Un presidio sanitario di riferimento per il territorio
Secondo Alecci, il Sant’Anna Hospital ha rappresentato per anni un vero polo di eccellenza sanitaria, punto di riferimento non solo per la provincia di Catanzaro ma anche per pazienti provenienti da altre aree della Calabria e da regioni limitrofe. Proprio per questo, sottolinea l’esponente dem, il tempo a disposizione è limitato e occorre verificare rapidamente la concretezza delle manifestazioni di interesse, trasformandole in atti operativi capaci di garantire la sopravvivenza della struttura.
Occupazione e sviluppo economico
La riconversione del Sant’Anna e l’arrivo di nuovi investimenti potrebbero assicurare la continuità lavorativa a numerosi medici e operatori sanitari che negli anni hanno maturato elevati livelli di specializzazione.
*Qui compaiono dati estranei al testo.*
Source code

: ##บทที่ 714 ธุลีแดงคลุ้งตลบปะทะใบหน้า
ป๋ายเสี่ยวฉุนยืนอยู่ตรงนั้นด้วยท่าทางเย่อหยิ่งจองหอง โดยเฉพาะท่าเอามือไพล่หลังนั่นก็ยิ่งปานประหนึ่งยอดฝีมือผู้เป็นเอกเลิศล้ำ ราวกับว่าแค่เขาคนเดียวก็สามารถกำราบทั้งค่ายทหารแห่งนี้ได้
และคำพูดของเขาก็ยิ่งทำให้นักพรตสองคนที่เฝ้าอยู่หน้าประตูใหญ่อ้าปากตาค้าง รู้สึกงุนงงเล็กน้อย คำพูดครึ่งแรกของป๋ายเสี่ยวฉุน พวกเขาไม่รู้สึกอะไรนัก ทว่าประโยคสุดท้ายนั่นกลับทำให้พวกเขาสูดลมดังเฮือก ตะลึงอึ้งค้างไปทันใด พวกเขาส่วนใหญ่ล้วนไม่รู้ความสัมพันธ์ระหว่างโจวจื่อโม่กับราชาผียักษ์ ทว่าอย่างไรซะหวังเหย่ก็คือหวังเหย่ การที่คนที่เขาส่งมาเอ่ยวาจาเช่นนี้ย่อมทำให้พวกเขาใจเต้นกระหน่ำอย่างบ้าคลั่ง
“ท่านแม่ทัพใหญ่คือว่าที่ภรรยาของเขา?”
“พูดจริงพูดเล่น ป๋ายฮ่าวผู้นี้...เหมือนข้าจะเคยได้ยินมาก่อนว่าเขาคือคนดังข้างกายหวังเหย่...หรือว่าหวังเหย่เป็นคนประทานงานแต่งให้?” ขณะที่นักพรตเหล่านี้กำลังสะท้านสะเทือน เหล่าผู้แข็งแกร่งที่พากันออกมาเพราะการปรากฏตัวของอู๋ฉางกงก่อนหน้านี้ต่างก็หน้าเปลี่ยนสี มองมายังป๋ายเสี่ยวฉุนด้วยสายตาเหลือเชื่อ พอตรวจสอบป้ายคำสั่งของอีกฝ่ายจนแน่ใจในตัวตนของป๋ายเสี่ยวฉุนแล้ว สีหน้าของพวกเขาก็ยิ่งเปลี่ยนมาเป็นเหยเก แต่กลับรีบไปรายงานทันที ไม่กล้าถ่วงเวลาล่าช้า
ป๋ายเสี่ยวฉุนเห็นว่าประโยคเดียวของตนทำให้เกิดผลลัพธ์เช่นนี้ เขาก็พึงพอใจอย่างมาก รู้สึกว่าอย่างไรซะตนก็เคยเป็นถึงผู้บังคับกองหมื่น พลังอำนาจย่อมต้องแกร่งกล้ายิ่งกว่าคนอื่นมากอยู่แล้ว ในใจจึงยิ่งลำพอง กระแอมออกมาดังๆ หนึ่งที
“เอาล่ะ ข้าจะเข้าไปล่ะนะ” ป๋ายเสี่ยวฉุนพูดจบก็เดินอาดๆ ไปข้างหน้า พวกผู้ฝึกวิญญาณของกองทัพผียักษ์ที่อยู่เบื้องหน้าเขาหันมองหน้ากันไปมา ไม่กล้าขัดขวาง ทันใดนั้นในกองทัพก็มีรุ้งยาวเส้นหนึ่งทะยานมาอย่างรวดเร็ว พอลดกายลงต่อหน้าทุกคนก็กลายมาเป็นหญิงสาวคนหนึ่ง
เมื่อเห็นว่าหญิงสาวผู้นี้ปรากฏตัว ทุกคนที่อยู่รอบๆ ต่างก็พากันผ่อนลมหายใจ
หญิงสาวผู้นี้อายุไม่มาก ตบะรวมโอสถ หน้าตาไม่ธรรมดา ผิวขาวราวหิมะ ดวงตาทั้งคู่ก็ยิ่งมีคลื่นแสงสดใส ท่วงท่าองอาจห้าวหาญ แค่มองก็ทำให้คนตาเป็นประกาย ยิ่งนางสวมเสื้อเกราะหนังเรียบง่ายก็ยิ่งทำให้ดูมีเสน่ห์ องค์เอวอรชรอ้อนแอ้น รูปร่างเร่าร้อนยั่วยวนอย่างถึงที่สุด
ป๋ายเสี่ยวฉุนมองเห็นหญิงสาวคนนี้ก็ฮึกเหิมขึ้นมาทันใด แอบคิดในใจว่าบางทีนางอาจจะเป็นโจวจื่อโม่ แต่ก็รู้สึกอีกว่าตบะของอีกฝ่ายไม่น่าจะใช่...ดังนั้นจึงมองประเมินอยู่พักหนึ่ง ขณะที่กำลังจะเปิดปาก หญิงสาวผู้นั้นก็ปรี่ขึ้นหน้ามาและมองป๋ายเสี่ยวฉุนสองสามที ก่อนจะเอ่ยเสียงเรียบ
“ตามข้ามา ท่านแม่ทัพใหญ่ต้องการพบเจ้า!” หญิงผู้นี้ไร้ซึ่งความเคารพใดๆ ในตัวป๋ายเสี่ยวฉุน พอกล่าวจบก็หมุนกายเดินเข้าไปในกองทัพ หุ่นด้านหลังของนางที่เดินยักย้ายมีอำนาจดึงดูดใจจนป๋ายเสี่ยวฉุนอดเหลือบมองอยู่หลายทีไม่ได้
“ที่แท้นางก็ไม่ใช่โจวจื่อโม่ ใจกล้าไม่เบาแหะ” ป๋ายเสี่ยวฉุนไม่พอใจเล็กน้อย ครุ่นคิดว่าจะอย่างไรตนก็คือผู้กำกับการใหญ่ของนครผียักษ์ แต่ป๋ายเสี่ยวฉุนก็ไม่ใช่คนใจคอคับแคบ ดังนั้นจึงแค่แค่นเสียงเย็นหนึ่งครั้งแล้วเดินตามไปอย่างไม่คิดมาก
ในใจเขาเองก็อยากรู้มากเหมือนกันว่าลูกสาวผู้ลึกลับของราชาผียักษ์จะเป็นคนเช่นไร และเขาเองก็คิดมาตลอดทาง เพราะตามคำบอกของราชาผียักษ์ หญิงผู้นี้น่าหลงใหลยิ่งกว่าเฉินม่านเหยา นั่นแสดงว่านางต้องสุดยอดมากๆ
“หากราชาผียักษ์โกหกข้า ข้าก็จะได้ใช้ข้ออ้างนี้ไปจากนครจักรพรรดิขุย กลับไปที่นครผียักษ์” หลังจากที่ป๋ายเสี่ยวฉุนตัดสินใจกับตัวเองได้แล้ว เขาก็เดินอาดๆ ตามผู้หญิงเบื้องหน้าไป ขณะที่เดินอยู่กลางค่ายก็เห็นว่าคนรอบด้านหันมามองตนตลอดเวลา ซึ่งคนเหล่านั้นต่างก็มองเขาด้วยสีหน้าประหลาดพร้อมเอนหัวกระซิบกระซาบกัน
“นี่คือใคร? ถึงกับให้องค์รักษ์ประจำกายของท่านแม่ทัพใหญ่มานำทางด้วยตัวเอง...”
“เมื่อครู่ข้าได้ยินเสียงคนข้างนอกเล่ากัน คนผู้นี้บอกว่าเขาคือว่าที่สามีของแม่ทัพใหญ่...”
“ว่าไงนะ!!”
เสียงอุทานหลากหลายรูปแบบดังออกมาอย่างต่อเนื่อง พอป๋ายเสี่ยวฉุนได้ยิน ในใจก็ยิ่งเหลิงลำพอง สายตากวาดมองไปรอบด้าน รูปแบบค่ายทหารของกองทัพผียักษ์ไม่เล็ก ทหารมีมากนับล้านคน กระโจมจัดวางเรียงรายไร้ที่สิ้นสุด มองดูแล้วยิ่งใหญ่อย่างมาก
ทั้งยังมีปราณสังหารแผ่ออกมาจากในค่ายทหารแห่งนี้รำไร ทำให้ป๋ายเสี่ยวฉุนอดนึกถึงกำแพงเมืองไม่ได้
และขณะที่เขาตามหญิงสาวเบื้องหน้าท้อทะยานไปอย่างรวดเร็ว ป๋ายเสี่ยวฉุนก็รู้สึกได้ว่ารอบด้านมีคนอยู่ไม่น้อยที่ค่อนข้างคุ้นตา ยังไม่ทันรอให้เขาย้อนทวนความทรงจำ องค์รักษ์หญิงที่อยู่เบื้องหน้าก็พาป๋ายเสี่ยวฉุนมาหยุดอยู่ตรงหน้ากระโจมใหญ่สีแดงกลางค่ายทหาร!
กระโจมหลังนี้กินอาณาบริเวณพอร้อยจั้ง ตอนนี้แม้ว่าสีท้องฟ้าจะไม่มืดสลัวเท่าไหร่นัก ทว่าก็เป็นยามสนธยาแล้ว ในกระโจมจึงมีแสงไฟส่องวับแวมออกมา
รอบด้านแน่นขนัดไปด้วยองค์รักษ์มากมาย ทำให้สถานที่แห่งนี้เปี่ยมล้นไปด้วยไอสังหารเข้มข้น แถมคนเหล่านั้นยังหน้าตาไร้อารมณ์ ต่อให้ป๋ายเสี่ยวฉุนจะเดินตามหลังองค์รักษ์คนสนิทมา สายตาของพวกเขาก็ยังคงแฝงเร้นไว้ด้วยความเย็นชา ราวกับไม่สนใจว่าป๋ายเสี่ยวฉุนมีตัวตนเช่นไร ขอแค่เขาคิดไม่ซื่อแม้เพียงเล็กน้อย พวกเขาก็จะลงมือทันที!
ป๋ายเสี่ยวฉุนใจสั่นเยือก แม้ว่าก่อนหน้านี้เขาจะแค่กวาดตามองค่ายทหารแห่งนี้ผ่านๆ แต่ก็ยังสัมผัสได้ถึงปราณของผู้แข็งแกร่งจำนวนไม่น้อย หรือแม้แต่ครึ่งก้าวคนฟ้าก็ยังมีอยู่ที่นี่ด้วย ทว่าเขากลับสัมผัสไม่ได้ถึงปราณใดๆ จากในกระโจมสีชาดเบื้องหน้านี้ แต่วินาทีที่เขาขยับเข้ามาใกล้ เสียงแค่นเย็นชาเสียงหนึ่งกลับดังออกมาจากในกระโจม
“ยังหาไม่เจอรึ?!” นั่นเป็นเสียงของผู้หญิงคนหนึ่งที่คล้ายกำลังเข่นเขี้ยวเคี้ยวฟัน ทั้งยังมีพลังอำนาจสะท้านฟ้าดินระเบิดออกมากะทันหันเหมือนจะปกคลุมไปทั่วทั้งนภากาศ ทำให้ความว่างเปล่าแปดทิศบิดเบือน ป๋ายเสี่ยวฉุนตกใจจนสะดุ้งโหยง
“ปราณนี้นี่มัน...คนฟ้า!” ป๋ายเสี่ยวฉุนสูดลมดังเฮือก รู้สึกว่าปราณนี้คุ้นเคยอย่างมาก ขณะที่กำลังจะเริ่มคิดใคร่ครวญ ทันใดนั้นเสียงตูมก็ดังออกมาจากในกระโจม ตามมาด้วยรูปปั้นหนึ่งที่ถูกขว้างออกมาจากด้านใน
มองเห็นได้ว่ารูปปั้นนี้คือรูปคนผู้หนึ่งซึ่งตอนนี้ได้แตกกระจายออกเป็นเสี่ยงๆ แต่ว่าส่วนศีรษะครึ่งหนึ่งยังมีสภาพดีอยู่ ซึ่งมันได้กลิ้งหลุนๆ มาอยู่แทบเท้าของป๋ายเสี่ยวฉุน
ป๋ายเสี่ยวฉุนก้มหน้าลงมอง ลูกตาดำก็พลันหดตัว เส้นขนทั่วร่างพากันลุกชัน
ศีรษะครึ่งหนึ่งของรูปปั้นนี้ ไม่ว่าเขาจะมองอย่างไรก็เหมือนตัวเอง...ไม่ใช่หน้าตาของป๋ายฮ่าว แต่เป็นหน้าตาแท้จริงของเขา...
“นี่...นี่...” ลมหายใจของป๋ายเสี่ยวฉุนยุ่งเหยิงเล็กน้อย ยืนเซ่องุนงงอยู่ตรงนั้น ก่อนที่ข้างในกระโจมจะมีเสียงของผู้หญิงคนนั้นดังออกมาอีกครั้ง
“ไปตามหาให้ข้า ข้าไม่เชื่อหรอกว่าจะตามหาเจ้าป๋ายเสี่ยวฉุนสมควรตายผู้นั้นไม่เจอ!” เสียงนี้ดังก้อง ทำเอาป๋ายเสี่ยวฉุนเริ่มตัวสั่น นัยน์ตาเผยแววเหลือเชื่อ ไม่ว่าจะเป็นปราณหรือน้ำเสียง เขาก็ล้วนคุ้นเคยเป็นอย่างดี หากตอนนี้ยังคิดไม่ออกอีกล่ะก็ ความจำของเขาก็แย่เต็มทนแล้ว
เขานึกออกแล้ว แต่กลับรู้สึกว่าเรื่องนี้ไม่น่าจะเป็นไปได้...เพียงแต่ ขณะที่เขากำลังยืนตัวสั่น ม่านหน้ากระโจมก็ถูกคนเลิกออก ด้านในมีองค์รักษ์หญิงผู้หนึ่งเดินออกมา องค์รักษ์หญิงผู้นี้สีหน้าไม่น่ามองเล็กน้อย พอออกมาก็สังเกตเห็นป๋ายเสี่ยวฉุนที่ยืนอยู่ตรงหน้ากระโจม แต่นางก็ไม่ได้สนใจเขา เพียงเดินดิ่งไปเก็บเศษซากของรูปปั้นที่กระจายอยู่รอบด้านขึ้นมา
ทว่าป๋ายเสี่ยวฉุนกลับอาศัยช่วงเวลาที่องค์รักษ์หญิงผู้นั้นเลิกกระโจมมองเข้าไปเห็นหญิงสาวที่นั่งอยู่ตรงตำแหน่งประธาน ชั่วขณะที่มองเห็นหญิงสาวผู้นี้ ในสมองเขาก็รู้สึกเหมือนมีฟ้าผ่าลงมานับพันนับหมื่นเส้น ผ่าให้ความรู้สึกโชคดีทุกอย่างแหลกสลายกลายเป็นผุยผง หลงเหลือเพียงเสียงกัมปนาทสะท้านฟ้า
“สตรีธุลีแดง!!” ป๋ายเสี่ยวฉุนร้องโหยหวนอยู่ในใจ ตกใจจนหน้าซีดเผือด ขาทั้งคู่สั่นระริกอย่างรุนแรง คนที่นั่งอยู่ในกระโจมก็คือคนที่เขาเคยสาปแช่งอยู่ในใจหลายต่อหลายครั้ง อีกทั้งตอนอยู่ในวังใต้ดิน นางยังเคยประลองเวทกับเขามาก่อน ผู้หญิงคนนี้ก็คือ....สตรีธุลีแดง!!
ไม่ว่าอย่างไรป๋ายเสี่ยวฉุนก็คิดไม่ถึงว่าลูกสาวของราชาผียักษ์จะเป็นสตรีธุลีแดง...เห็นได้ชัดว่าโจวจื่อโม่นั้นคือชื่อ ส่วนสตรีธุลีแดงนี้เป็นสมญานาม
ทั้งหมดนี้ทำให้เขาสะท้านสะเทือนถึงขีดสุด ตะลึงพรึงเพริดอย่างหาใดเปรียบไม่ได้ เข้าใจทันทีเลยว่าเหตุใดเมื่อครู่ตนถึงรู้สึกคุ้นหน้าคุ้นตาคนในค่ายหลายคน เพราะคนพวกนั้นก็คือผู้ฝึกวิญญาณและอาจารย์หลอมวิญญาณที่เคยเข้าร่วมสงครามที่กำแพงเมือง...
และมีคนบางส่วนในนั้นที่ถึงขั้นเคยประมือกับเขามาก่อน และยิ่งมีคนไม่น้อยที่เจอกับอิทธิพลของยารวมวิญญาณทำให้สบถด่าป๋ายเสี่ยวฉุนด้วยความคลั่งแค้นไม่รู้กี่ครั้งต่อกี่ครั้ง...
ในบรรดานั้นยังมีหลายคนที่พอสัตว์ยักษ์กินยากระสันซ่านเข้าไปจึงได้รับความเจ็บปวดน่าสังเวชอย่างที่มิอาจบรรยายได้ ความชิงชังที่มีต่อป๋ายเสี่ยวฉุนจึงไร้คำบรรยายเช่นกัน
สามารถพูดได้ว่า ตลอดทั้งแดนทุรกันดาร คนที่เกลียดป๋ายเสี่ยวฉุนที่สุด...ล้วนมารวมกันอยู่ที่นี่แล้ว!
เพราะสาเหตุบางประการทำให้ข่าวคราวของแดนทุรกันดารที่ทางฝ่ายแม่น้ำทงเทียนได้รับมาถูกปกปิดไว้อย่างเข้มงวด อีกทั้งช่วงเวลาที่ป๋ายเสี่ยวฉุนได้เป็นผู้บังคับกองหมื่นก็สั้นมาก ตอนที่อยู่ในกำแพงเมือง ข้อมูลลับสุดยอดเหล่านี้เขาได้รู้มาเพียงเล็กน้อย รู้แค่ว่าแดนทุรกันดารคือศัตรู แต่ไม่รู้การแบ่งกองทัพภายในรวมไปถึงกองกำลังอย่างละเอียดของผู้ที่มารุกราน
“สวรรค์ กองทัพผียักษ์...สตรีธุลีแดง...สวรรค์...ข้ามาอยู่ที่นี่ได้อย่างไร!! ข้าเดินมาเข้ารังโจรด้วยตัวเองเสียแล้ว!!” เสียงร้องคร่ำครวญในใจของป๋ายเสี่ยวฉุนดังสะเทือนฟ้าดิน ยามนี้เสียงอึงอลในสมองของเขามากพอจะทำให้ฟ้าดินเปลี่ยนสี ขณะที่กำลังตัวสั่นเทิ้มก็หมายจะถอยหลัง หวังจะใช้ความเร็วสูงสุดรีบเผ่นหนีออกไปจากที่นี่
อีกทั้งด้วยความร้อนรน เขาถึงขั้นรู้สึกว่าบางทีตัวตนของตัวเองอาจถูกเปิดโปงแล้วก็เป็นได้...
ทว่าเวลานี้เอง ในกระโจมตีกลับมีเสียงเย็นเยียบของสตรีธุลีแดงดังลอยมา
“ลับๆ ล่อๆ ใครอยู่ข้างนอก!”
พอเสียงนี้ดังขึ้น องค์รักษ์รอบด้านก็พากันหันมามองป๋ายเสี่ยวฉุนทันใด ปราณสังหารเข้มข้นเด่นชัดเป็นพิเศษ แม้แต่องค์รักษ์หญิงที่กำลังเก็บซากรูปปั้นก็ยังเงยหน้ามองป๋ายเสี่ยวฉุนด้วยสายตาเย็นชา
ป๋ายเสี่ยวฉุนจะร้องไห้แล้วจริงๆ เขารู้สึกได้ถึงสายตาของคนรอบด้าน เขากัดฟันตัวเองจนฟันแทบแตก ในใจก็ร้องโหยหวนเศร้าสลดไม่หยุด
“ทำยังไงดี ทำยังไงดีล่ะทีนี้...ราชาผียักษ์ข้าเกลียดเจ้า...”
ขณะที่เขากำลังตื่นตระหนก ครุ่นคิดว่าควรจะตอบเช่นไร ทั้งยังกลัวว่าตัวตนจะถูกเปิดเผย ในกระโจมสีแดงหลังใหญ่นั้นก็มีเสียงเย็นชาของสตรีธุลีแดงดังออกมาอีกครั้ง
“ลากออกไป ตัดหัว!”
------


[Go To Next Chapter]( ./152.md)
Un percorso che, secondo Alecci, avrebbe anche ricadute positive sull’economia dell’area circostante, riattivando quell’indotto che in passato aveva contribuito allo sviluppo del territorio.
Il ruolo della Regione Calabria
Per il capogruppo Pd appare fondamentale anche la volontà della Regione Calabria di accompagnare la riconversione con atti concreti, così da rendere operativa la struttura nel più breve tempo possibile, innalzare gli standard delle prestazioni sanitarie e aumentare il numero dei posti letto disponibili.
L’appello al presidente Occhiuto
Stroncare definitivamente il tentativo di ripartenza del Sant’Anna Hospital, conclude Alecci, significherebbe infliggere un duro colpo all’offerta sanitaria locale e perdere centinaia di posti di lavoro. Da qui l’auspicio che il presidente Roberto Occhiuto partecipi attivamente ai prossimi incontri decisivi, mantenendo risorse e impegni verso la sanità catanzarese.